[WHAT YOU WILL DO] Each line in the entries below that holds the word "assets" belongs in the answer.

[DATA PROVIDED]
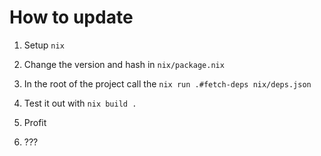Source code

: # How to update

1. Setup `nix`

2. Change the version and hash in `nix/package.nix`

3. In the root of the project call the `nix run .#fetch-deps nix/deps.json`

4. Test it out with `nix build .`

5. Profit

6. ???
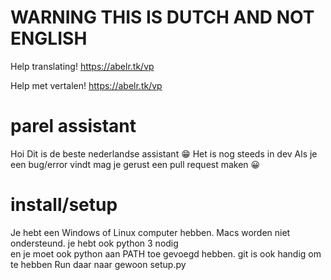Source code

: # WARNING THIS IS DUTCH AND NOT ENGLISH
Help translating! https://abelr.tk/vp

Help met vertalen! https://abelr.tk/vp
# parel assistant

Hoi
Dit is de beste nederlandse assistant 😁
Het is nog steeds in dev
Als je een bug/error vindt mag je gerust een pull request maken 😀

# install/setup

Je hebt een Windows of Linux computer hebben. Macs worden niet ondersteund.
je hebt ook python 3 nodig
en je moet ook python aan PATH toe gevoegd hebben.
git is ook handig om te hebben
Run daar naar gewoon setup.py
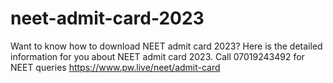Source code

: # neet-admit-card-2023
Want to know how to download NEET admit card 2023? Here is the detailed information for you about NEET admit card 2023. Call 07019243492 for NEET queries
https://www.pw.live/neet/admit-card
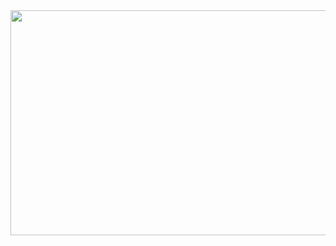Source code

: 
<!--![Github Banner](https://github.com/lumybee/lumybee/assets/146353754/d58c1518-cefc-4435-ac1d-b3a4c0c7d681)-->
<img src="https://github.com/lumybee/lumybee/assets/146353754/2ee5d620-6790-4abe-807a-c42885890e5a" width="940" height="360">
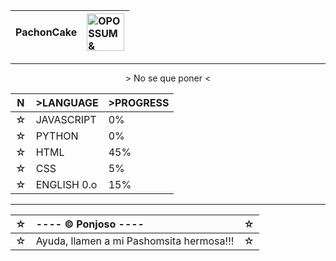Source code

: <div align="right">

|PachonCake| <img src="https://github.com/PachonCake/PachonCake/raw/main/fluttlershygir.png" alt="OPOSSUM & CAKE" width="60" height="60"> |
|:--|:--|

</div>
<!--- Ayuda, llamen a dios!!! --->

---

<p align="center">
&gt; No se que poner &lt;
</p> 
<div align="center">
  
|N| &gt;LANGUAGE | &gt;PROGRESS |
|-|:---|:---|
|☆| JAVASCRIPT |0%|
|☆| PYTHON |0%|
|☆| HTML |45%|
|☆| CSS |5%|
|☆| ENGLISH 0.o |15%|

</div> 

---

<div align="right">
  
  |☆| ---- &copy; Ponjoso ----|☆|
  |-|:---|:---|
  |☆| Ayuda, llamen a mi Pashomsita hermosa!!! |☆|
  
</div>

[COMPLETED TASK]
<!--![Github Banner](https://github.com/lumybee/lumybee/assets/146353754/d58c1518-cefc-4435-ac1d-b3a4c0c7d681)-->
<img src="https://github.com/lumybee/lumybee/assets/146353754/2ee5d620-6790-4abe-807a-c42885890e5a" width="940" height="360">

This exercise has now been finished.